[WHAT YOU NEED TO DO] For each entry that follows, produce an exact copy.

____

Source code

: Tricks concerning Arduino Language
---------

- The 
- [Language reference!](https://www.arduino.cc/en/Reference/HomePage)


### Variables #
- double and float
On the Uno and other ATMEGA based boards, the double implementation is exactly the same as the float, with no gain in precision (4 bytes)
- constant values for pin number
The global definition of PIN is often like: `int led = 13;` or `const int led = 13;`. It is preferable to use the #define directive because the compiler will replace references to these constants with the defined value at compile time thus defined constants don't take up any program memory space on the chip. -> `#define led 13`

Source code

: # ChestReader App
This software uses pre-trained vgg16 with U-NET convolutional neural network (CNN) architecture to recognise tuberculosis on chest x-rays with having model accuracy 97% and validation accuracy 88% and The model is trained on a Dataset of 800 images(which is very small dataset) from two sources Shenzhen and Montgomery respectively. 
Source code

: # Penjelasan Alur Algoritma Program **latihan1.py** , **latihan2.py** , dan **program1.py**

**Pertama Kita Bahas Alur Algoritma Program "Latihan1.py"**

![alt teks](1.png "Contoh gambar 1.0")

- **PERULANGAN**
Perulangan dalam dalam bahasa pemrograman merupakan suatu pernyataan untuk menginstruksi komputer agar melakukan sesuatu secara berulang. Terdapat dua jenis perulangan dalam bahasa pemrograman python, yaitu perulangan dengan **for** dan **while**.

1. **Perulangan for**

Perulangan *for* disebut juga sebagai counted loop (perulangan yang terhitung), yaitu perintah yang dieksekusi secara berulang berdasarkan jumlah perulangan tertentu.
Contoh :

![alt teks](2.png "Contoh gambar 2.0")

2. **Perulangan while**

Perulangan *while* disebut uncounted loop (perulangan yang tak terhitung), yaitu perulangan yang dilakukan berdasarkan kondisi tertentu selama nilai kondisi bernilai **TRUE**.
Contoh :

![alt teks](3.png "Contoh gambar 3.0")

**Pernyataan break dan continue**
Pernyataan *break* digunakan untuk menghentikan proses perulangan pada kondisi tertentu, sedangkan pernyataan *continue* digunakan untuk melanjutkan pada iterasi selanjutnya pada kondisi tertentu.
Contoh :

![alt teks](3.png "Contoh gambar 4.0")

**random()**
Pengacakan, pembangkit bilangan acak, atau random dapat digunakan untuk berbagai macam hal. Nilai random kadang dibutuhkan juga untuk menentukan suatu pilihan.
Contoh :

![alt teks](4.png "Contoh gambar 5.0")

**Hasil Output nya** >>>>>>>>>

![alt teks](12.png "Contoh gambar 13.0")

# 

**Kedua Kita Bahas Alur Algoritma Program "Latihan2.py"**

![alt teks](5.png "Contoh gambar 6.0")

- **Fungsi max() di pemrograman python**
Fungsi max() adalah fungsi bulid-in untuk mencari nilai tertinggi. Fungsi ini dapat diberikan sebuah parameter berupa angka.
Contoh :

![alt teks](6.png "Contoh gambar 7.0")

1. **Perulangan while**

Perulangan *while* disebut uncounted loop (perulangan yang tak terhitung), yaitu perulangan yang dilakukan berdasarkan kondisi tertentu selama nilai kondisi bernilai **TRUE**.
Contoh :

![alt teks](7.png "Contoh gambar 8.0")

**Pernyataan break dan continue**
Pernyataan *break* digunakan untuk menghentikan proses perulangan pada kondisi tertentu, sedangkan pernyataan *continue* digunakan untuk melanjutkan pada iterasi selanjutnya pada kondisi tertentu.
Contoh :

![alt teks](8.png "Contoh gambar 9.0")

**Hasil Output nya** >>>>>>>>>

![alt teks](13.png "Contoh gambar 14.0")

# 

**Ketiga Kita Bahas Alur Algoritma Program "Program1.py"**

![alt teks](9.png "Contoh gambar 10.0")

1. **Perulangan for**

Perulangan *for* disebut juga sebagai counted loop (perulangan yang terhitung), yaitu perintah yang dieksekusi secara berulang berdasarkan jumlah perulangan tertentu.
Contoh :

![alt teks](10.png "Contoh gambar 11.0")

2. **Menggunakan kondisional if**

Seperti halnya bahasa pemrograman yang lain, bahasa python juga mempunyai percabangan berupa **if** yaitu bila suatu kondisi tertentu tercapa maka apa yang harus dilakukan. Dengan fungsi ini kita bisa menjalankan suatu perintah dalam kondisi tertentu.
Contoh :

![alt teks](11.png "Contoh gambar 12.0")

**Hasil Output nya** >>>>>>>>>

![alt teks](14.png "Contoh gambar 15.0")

____

[SOLUTION BELOW]
Source code

: Tricks concerning Arduino Language
---------

- The 
- [Language reference!](https://www.arduino.cc/en/Reference/HomePage)


### Variables #
- double and float
On the Uno and other ATMEGA based boards, the double implementation is exactly the same as the float, with no gain in precision (4 bytes)
- constant values for pin number
The global definition of PIN is often like: `int led = 13;` or `const int led = 13;`. It is preferable to use the #define directive because the compiler will replace references to these constants with the defined value at compile time thus defined constants don't take up any program memory space on the chip. -> `#define led 13`

Source code

: # ChestReader App
This software uses pre-trained vgg16 with U-NET convolutional neural network (CNN) architecture to recognise tuberculosis on chest x-rays with having model accuracy 97% and validation accuracy 88% and The model is trained on a Dataset of 800 images(which is very small dataset) from two sources Shenzhen and Montgomery respectively. 
Source code

: # Penjelasan Alur Algoritma Program **latihan1.py** , **latihan2.py** , dan **program1.py**

**Pertama Kita Bahas Alur Algoritma Program "Latihan1.py"**

![alt teks](1.png "Contoh gambar 1.0")

- **PERULANGAN**
Perulangan dalam dalam bahasa pemrograman merupakan suatu pernyataan untuk menginstruksi komputer agar melakukan sesuatu secara berulang. Terdapat dua jenis perulangan dalam bahasa pemrograman python, yaitu perulangan dengan **for** dan **while**.

1. **Perulangan for**

Perulangan *for* disebut juga sebagai counted loop (perulangan yang terhitung), yaitu perintah yang dieksekusi secara berulang berdasarkan jumlah perulangan tertentu.
Contoh :

![alt teks](2.png "Contoh gambar 2.0")

2. **Perulangan while**

Perulangan *while* disebut uncounted loop (perulangan yang tak terhitung), yaitu perulangan yang dilakukan berdasarkan kondisi tertentu selama nilai kondisi bernilai **TRUE**.
Contoh :

![alt teks](3.png "Contoh gambar 3.0")

**Pernyataan break dan continue**
Pernyataan *break* digunakan untuk menghentikan proses perulangan pada kondisi tertentu, sedangkan pernyataan *continue* digunakan untuk melanjutkan pada iterasi selanjutnya pada kondisi tertentu.
Contoh :

![alt teks](3.png "Contoh gambar 4.0")

**random()**
Pengacakan, pembangkit bilangan acak, atau random dapat digunakan untuk berbagai macam hal. Nilai random kadang dibutuhkan juga untuk menentukan suatu pilihan.
Contoh :

![alt teks](4.png "Contoh gambar 5.0")

**Hasil Output nya** >>>>>>>>>

![alt teks](12.png "Contoh gambar 13.0")

# 

**Kedua Kita Bahas Alur Algoritma Program "Latihan2.py"**

![alt teks](5.png "Contoh gambar 6.0")

- **Fungsi max() di pemrograman python**
Fungsi max() adalah fungsi bulid-in untuk mencari nilai tertinggi. Fungsi ini dapat diberikan sebuah parameter berupa angka.
Contoh :

![alt teks](6.png "Contoh gambar 7.0")

1. **Perulangan while**

Perulangan *while* disebut uncounted loop (perulangan yang tak terhitung), yaitu perulangan yang dilakukan berdasarkan kondisi tertentu selama nilai kondisi bernilai **TRUE**.
Contoh :

![alt teks](7.png "Contoh gambar 8.0")

**Pernyataan break dan continue**
Pernyataan *break* digunakan untuk menghentikan proses perulangan pada kondisi tertentu, sedangkan pernyataan *continue* digunakan untuk melanjutkan pada iterasi selanjutnya pada kondisi tertentu.
Contoh :

![alt teks](8.png "Contoh gambar 9.0")

**Hasil Output nya** >>>>>>>>>

![alt teks](13.png "Contoh gambar 14.0")

# 

**Ketiga Kita Bahas Alur Algoritma Program "Program1.py"**

![alt teks](9.png "Contoh gambar 10.0")

1. **Perulangan for**

Perulangan *for* disebut juga sebagai counted loop (perulangan yang terhitung), yaitu perintah yang dieksekusi secara berulang berdasarkan jumlah perulangan tertentu.
Contoh :

![alt teks](10.png "Contoh gambar 11.0")

2. **Menggunakan kondisional if**

Seperti halnya bahasa pemrograman yang lain, bahasa python juga mempunyai percabangan berupa **if** yaitu bila suatu kondisi tertentu tercapa maka apa yang harus dilakukan. Dengan fungsi ini kita bisa menjalankan suatu perintah dalam kondisi tertentu.
Contoh :

![alt teks](11.png "Contoh gambar 12.0")

**Hasil Output nya** >>>>>>>>>

![alt teks](14.png "Contoh gambar 15.0")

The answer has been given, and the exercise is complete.